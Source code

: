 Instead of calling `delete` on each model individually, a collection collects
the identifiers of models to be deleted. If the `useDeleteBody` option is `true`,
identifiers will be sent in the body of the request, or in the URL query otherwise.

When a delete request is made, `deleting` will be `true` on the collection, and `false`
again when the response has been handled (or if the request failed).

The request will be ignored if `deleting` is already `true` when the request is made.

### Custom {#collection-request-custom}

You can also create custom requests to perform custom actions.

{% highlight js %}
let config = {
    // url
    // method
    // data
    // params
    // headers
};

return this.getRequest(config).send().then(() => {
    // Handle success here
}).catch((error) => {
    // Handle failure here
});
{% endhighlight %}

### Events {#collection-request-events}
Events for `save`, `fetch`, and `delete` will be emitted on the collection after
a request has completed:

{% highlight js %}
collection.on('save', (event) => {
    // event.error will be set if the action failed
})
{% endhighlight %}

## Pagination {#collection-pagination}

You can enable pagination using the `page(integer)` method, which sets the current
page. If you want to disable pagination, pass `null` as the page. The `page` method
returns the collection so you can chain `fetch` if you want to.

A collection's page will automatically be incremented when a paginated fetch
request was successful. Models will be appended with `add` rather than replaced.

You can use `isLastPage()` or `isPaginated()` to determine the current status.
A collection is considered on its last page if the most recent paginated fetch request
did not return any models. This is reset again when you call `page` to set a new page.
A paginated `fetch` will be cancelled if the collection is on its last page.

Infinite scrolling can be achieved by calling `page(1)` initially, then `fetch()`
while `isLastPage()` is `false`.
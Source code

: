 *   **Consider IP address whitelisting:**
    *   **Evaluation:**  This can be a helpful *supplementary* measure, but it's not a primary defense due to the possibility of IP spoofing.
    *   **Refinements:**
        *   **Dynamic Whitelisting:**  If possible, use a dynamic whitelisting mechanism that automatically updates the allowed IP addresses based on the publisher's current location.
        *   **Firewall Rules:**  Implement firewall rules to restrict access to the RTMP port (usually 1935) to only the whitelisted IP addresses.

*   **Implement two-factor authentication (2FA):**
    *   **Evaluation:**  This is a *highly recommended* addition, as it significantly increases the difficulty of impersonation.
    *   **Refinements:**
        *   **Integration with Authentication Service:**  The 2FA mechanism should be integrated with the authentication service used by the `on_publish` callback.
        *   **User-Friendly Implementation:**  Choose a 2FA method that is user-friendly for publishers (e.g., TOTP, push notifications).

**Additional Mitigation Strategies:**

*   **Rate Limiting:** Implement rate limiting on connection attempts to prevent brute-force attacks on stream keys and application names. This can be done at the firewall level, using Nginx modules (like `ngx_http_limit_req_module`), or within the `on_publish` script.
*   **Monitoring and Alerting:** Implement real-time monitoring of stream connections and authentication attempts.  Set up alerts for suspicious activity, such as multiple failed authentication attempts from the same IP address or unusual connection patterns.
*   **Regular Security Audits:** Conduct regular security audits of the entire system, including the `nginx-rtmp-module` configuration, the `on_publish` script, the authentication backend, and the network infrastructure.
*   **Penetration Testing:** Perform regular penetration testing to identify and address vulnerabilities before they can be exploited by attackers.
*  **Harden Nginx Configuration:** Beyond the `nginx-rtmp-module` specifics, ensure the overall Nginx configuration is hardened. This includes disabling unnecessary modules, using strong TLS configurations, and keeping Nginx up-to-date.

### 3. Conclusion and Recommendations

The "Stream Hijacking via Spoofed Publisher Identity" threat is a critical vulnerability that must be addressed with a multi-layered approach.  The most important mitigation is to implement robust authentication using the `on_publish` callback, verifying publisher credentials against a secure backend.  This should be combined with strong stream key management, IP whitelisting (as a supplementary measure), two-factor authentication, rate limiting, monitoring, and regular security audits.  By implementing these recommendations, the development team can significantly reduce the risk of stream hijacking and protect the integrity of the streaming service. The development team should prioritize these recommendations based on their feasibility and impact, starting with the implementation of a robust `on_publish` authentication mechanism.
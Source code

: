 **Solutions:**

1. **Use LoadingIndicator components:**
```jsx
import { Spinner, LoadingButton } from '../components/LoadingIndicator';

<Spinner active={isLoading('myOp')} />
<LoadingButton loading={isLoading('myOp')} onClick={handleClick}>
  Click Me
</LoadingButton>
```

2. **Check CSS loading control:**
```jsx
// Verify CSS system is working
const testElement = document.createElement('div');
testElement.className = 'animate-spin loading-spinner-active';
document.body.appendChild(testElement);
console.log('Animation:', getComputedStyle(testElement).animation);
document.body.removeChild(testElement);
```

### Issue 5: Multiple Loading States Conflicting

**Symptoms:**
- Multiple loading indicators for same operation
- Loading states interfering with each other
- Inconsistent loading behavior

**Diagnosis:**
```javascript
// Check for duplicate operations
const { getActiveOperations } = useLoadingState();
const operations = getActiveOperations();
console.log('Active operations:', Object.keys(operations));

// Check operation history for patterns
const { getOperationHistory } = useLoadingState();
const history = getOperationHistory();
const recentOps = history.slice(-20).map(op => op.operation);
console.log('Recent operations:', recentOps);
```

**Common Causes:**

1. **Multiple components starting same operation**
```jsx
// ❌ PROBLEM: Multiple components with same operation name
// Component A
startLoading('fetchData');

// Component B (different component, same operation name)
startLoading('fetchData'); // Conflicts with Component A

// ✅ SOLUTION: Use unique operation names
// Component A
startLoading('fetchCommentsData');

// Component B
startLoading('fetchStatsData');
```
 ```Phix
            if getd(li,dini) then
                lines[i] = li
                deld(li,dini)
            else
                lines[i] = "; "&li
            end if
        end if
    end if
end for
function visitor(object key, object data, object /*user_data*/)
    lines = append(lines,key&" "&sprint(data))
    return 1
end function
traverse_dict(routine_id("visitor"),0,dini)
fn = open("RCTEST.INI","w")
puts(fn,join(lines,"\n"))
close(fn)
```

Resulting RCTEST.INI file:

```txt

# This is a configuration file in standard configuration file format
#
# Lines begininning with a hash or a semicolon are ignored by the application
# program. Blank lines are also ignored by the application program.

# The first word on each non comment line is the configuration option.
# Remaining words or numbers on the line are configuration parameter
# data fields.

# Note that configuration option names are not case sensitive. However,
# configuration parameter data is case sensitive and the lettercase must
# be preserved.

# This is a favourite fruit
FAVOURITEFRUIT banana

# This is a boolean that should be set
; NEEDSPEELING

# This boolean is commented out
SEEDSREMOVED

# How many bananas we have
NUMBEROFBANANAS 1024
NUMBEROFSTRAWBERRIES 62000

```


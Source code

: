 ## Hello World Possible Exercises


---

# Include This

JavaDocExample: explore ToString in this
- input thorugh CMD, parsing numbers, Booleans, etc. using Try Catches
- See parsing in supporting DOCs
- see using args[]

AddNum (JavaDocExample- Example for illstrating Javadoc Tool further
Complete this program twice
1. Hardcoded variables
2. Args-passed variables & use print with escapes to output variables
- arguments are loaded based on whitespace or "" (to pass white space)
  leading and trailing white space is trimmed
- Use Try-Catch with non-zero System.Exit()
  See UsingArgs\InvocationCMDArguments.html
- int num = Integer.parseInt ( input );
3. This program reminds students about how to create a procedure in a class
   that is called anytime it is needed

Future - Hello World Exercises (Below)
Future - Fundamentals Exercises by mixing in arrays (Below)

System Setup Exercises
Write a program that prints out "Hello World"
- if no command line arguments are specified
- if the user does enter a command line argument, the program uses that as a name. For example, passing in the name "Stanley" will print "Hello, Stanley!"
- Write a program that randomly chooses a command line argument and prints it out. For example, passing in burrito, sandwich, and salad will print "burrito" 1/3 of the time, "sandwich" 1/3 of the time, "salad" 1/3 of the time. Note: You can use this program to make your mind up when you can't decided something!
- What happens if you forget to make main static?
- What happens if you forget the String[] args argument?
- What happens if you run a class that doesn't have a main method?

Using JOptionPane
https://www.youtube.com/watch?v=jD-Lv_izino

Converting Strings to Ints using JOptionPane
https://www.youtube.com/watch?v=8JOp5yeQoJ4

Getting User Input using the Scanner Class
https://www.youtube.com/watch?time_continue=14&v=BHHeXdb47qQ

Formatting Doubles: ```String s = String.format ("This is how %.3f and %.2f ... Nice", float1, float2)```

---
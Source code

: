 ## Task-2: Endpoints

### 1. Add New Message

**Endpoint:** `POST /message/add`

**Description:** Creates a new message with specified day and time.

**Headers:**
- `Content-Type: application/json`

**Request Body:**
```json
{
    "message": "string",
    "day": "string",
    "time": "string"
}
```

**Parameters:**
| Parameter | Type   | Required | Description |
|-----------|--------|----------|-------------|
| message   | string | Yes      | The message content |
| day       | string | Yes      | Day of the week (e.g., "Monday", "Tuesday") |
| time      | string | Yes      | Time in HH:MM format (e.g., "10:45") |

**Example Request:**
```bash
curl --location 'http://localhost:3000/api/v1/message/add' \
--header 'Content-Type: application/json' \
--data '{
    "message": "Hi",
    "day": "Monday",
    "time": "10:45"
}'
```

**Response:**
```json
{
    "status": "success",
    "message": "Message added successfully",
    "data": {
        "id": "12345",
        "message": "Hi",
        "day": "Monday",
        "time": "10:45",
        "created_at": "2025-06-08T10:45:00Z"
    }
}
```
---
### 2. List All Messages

> [What to produce]
Your reply must contain exactly the lines from the first line of the data through the line holding "collection.on('save', (event) =>", and nothing more.

> [Task solution]
Source code

: Instead of calling `delete` on each model individually, a collection collects
the identifiers of models to be deleted. If the `useDeleteBody` option is `true`,
identifiers will be sent in the body of the request, or in the URL query otherwise.

When a delete request is made, `deleting` will be `true` on the collection, and `false`
again when the response has been handled (or if the request failed).

The request will be ignored if `deleting` is already `true` when the request is made.

### Custom {#collection-request-custom}

You can also create custom requests to perform custom actions.

{% highlight js %}
let config = {
    // url
    // method
    // data
    // params
    // headers
};

return this.getRequest(config).send().then(() => {
    // Handle success here
}).catch((error) => {
    // Handle failure here
});
{% endhighlight %}

### Events {#collection-request-events}
Events for `save`, `fetch`, and `delete` will be emitted on the collection after
a request has completed:

{% highlight js %}
collection.on('save', (event) => {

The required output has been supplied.